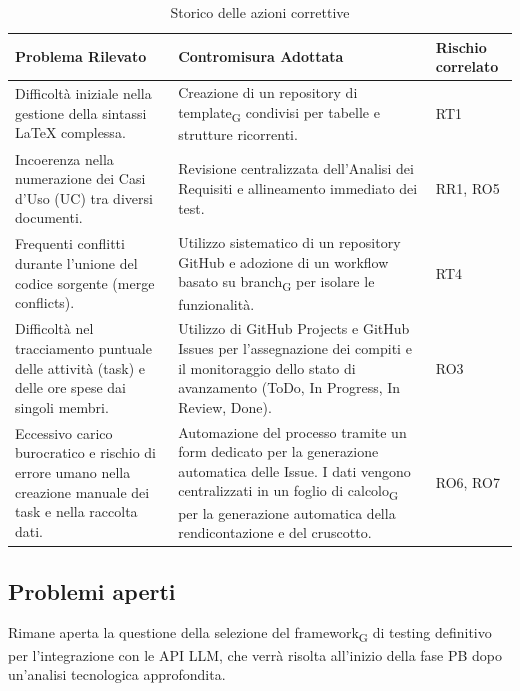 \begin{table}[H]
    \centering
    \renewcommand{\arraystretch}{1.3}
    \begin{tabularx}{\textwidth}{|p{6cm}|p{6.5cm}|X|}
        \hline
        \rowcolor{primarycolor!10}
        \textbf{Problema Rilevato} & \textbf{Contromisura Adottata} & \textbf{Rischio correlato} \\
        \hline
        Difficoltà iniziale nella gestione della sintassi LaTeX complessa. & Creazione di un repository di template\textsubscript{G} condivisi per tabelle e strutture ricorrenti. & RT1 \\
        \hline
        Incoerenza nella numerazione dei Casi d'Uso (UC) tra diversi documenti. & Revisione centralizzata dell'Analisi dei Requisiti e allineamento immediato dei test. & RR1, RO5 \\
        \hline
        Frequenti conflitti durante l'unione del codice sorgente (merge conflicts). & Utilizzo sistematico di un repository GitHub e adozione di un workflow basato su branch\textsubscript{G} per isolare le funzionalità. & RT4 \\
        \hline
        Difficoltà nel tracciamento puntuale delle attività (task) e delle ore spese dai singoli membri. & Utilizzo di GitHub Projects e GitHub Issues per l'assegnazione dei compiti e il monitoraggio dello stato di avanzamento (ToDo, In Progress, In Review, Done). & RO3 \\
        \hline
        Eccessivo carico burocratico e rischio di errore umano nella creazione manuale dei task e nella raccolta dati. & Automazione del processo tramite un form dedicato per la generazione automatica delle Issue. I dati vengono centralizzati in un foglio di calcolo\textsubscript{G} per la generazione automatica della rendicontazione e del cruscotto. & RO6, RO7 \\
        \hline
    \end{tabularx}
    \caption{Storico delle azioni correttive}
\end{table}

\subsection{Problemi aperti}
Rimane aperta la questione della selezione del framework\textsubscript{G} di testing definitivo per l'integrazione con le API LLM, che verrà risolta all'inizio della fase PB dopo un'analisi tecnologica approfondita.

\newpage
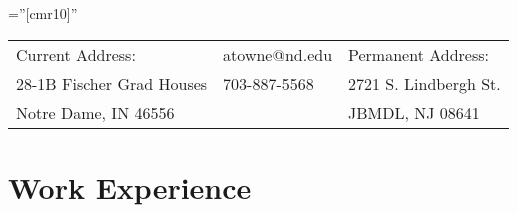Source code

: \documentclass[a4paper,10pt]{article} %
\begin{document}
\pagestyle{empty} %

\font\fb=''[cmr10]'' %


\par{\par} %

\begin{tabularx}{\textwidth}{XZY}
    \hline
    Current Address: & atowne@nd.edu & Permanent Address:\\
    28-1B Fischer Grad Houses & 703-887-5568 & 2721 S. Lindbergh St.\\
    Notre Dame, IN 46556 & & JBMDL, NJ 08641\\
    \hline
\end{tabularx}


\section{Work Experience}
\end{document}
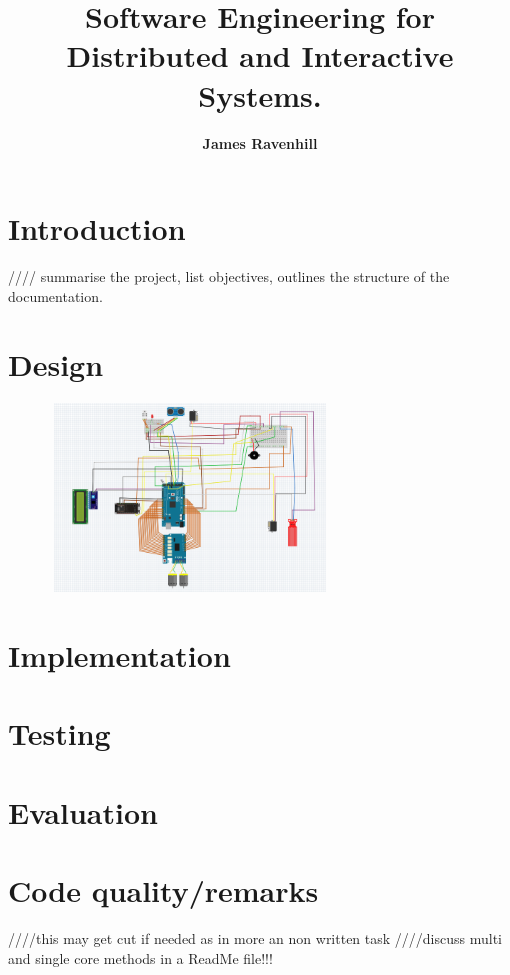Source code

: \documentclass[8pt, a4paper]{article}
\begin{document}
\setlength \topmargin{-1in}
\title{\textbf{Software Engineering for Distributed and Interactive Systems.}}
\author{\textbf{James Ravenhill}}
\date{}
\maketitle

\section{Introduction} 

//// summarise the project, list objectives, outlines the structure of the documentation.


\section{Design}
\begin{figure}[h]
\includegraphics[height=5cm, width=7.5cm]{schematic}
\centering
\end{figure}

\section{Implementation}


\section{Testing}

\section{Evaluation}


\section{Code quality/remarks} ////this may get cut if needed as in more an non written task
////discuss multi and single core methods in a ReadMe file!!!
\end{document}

*TASK DIRECTIONS:* Copy out all of the data word for word. Do not carry over any picture.

*ANSWER FOR THE TASK:*
 \begin{table}[H]
    \centering
    \renewcommand{\arraystretch}{1.3}
    \begin{tabularx}{\textwidth}{|p{6cm}|p{6.5cm}|X|}
        \hline
        \rowcolor{primarycolor!10}
        \textbf{Problema Rilevato} & \textbf{Contromisura Adottata} & \textbf{Rischio correlato} \\
        \hline
        Difficoltà iniziale nella gestione della sintassi LaTeX complessa. & Creazione di un repository di template\textsubscript{G} condivisi per tabelle e strutture ricorrenti. & RT1 \\
        \hline
        Incoerenza nella numerazione dei Casi d'Uso (UC) tra diversi documenti. & Revisione centralizzata dell'Analisi dei Requisiti e allineamento immediato dei test. & RR1, RO5 \\
        \hline
        Frequenti conflitti durante l'unione del codice sorgente (merge conflicts). & Utilizzo sistematico di un repository GitHub e adozione di un workflow basato su branch\textsubscript{G} per isolare le funzionalità. & RT4 \\
        \hline
        Difficoltà nel tracciamento puntuale delle attività (task) e delle ore spese dai singoli membri. & Utilizzo di GitHub Projects e GitHub Issues per l'assegnazione dei compiti e il monitoraggio dello stato di avanzamento (ToDo, In Progress, In Review, Done). & RO3 \\
        \hline
        Eccessivo carico burocratico e rischio di errore umano nella creazione manuale dei task e nella raccolta dati. & Automazione del processo tramite un form dedicato per la generazione automatica delle Issue. I dati vengono centralizzati in un foglio di calcolo\textsubscript{G} per la generazione automatica della rendicontazione e del cruscotto. & RO6, RO7 \\
        \hline
    \end{tabularx}
    \caption{Storico delle azioni correttive}
\end{table}

\subsection{Problemi aperti}
Rimane aperta la questione della selezione del framework\textsubscript{G} di testing definitivo per l'integrazione con le API LLM, che verrà risolta all'inizio della fase PB dopo un'analisi tecnologica approfondita.

\newpage
Source code

: \documentclass[a4paper,10pt]{article} %
\begin{document}
\pagestyle{empty} %

\font\fb=''[cmr10]'' %


\par{\par} %

\begin{tabularx}{\textwidth}{XZY}
    \hline
    Current Address: & atowne@nd.edu & Permanent Address:\\
    28-1B Fischer Grad Houses & 703-887-5568 & 2721 S. Lindbergh St.\\
    Notre Dame, IN 46556 & & JBMDL, NJ 08641\\
    \hline
\end{tabularx}


\section{Work Experience}
\end{document}
Source code

: \documentclass[8pt, a4paper]{article}
\begin{document}
\setlength \topmargin{-1in}
\title{\textbf{Software Engineering for Distributed and Interactive Systems.}}
\author{\textbf{James Ravenhill}}
\date{}
\maketitle

\section{Introduction} 

//// summarise the project, list objectives, outlines the structure of the documentation.


\section{Design}
\begin{figure}[h]
\includegraphics[height=5cm, width=7.5cm]{schematic}
\centering
\end{figure}

\section{Implementation}


\section{Testing}

\section{Evaluation}


\section{Code quality/remarks} ////this may get cut if needed as in more an non written task
////discuss multi and single core methods in a ReadMe file!!!
\end{document}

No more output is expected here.